Exercise data
Content starts
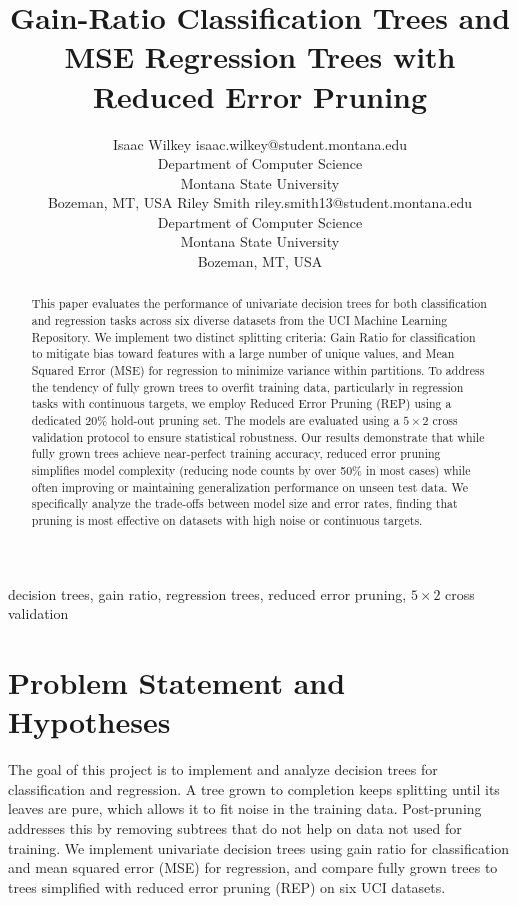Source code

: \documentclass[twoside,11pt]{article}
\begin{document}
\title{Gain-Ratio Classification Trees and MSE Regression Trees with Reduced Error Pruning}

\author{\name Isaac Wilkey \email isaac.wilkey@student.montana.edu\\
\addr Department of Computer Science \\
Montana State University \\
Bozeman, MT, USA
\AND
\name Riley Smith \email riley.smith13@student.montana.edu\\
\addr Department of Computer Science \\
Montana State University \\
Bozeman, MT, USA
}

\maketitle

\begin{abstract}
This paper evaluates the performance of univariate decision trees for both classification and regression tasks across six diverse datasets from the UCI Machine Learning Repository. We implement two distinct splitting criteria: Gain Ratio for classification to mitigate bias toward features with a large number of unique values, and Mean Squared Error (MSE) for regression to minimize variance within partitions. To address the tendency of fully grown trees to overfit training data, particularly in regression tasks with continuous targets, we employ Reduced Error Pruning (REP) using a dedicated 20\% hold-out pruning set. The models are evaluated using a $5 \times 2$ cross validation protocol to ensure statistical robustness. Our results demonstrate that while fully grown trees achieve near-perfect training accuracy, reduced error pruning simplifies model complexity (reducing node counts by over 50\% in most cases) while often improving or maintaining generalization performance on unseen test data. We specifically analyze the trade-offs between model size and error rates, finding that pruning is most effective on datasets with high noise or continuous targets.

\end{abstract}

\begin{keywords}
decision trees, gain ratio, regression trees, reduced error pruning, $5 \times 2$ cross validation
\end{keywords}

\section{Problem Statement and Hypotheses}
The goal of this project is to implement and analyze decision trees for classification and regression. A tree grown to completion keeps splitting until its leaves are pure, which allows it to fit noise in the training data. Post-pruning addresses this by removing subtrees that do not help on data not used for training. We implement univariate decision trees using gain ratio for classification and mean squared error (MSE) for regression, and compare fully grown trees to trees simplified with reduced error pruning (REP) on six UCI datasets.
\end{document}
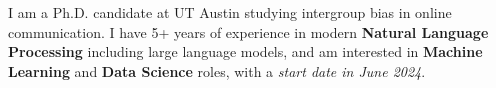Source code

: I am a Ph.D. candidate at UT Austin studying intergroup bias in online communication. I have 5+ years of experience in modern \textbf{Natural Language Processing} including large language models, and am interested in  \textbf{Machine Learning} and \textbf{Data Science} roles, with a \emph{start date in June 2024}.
Content ends
Content starts
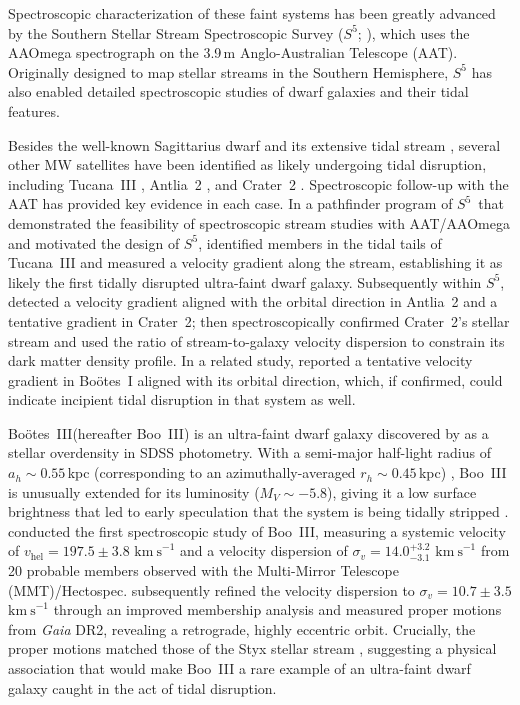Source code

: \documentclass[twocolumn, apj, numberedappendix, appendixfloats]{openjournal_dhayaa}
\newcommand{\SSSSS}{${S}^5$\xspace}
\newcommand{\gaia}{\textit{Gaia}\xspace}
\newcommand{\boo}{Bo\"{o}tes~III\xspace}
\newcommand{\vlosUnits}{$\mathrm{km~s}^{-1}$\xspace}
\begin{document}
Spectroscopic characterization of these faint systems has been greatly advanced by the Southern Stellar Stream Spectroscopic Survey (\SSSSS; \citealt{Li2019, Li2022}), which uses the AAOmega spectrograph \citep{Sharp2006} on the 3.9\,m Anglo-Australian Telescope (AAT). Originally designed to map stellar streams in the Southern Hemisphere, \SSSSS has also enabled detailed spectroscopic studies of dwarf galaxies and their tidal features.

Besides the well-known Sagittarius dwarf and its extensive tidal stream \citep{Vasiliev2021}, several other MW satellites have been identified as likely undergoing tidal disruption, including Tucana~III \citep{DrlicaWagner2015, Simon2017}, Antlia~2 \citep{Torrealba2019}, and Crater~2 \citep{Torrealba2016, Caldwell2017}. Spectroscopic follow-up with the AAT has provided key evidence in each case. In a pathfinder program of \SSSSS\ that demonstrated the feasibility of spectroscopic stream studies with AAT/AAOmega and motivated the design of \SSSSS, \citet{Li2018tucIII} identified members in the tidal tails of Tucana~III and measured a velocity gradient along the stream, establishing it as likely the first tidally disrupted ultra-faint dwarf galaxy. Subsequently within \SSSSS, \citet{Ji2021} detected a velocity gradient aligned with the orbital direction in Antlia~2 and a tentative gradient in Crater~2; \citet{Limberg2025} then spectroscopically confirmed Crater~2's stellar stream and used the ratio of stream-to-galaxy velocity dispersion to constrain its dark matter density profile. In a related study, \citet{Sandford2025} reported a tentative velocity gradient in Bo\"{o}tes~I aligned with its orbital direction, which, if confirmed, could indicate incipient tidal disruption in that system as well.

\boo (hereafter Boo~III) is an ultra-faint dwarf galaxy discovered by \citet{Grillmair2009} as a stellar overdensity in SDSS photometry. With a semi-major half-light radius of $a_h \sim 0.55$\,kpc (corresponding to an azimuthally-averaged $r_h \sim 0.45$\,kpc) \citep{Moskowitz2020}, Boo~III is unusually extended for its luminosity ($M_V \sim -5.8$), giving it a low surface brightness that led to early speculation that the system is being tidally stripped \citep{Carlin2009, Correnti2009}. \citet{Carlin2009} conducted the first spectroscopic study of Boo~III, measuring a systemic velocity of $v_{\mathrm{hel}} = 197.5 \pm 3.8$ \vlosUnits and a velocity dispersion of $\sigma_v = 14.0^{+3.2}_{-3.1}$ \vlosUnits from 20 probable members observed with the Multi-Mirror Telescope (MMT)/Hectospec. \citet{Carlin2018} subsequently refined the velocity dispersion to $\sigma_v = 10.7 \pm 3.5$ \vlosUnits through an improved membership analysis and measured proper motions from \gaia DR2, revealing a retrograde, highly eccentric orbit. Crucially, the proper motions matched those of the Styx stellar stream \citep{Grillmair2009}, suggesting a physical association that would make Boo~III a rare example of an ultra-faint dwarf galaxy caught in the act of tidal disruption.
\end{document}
Content ends
Content starts
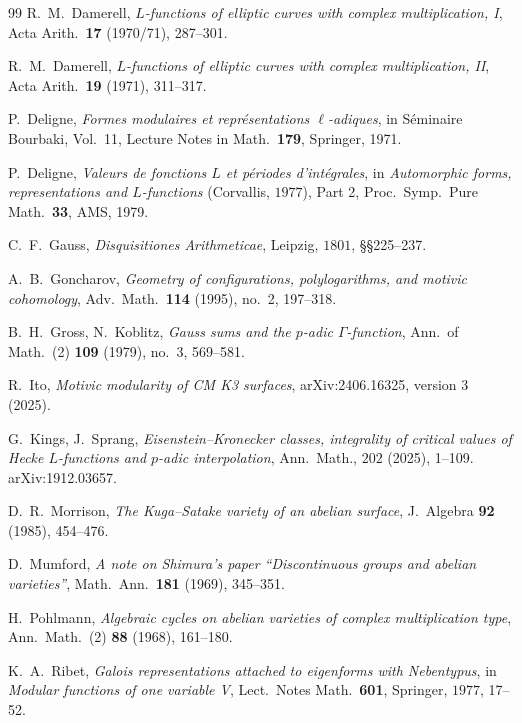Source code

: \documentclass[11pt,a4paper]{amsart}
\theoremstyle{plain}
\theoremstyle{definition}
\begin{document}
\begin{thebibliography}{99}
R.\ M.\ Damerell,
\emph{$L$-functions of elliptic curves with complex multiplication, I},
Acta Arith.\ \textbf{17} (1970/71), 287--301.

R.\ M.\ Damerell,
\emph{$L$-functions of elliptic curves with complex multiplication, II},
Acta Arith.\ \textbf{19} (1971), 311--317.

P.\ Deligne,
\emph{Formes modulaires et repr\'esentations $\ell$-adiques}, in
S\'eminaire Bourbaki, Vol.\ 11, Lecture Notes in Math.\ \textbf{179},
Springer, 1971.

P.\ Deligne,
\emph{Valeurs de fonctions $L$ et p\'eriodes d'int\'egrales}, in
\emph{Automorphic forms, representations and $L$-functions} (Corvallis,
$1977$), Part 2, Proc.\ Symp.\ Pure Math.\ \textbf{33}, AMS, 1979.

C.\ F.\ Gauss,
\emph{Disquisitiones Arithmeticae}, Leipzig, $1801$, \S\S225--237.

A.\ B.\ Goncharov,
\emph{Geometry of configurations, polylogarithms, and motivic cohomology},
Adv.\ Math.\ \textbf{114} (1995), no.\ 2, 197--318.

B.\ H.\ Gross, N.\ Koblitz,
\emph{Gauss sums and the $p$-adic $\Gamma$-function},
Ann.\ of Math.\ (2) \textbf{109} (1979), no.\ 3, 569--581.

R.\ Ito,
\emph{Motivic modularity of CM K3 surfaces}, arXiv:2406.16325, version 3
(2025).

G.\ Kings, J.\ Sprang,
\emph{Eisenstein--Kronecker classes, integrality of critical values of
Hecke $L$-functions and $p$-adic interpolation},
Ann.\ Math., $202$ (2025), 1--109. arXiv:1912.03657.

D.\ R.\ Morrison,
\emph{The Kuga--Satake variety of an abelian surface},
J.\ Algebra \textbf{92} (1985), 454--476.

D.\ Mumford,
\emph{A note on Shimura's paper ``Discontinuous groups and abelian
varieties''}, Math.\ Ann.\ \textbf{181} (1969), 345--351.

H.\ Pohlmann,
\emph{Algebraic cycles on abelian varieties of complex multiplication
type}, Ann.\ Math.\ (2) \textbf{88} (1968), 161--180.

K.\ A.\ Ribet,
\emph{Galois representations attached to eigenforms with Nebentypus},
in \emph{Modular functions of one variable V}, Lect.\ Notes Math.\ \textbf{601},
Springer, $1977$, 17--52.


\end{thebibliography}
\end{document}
Content ends
Exercise description
For the word "theoremstyle", tally the lines of the listing that include it and give the number alone.

Response to the exercise
2